Penebangan liar berkaitan dengan meningkatnya kebutuhan kayu di pasar
internasional, besarnya kapasitas terpasang industri kayu dalam negeri,
konsumsi lokal, lemahnya penegakan hukum, dan pemutihan kayu yang terjadi di
luar kawasan tebangan.
Berdasarkan hasil analisis FWI dan GFW dalam kurun waktu 50 tahun, luas
tutupan hutan Indonesia mengalami penurunan sekitar 40% dari total tutupan
hutan di seluruh Indonesia. Dan sebagian besar, kerusakan hutan (deforestasi)

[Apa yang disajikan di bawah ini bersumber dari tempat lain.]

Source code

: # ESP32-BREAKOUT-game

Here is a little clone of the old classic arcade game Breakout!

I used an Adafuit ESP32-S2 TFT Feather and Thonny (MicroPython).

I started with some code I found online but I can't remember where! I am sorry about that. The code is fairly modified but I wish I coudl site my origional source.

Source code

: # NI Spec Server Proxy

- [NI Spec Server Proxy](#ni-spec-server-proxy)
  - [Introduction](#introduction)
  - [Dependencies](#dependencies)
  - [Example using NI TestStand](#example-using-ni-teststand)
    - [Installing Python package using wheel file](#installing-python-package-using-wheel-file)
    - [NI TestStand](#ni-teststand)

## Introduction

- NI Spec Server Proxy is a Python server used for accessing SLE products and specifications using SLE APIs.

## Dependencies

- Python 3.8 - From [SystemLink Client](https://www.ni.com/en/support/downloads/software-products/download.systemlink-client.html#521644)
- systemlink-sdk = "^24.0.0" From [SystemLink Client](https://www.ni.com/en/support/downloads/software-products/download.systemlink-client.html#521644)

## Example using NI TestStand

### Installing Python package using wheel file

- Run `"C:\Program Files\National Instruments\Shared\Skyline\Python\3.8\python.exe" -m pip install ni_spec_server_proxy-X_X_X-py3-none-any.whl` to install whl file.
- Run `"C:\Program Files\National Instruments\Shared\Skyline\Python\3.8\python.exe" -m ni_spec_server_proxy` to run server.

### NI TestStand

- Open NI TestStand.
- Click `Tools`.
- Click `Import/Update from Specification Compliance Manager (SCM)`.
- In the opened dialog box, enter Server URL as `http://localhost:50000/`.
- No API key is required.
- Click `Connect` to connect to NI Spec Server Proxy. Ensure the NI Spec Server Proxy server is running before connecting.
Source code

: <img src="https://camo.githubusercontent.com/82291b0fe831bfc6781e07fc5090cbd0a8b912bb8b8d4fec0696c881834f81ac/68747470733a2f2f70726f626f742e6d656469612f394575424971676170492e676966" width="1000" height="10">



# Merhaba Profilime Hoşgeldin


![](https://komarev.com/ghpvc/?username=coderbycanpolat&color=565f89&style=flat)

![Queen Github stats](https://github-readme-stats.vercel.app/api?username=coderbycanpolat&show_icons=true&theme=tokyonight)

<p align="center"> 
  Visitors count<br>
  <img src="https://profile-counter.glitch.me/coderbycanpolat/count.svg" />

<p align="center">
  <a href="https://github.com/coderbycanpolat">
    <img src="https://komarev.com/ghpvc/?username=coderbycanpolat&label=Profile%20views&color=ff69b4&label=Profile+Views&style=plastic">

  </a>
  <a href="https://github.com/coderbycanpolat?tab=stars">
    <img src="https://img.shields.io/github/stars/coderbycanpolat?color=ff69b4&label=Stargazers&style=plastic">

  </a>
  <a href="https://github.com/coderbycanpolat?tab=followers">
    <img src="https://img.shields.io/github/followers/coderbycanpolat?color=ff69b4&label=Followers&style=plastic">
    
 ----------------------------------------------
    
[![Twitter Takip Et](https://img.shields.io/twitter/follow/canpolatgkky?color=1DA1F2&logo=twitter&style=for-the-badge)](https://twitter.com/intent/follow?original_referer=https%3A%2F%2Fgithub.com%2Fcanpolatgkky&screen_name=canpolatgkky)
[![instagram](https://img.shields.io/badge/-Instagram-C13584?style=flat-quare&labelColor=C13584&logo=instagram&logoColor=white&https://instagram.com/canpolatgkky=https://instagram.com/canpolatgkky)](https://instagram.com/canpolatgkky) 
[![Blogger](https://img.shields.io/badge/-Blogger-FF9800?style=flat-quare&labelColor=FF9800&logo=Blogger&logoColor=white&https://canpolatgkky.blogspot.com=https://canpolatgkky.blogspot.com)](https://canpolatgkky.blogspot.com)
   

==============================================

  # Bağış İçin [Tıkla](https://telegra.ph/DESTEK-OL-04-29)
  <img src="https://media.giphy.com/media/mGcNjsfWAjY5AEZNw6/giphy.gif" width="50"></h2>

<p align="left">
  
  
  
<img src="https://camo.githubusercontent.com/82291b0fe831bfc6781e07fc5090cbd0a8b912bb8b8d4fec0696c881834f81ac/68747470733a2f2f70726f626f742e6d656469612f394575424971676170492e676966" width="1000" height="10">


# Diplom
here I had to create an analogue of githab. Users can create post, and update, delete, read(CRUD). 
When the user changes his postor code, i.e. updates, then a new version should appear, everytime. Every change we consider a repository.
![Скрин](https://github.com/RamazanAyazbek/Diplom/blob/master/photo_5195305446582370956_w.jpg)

di Indonesia akibat dari sistem politik dan ekonomi yang menganggap sumber daya
hutan sebagai sumber pendapatan dan bisa dieksploitasi untuk kepentingan
politik serta keuntungan pribadi.
Menurut data Departemen Kehutanan tahun 2006, luas
hutan yang rusak dan tidak dapat berfungsi optimal telah mencapai 59,6 juta hektar dari 120,35 juta hektare kawasan hutan
di Indonesia, dengan laju deforestasi dalam lima tahun terakhir mencapai 2,83
juta hektare per tahun. Bila keadaan seperti ini dipertahankan, dimana Sumatera dan Kalimantan sudah kehilangan hutannya, maka hutan di Sulawesi dan Papua akan mengalami hal yang sama. Menurut
analisis World Bank, hutan
di Sulawesi diperkirakan akan hilang tahun 2010.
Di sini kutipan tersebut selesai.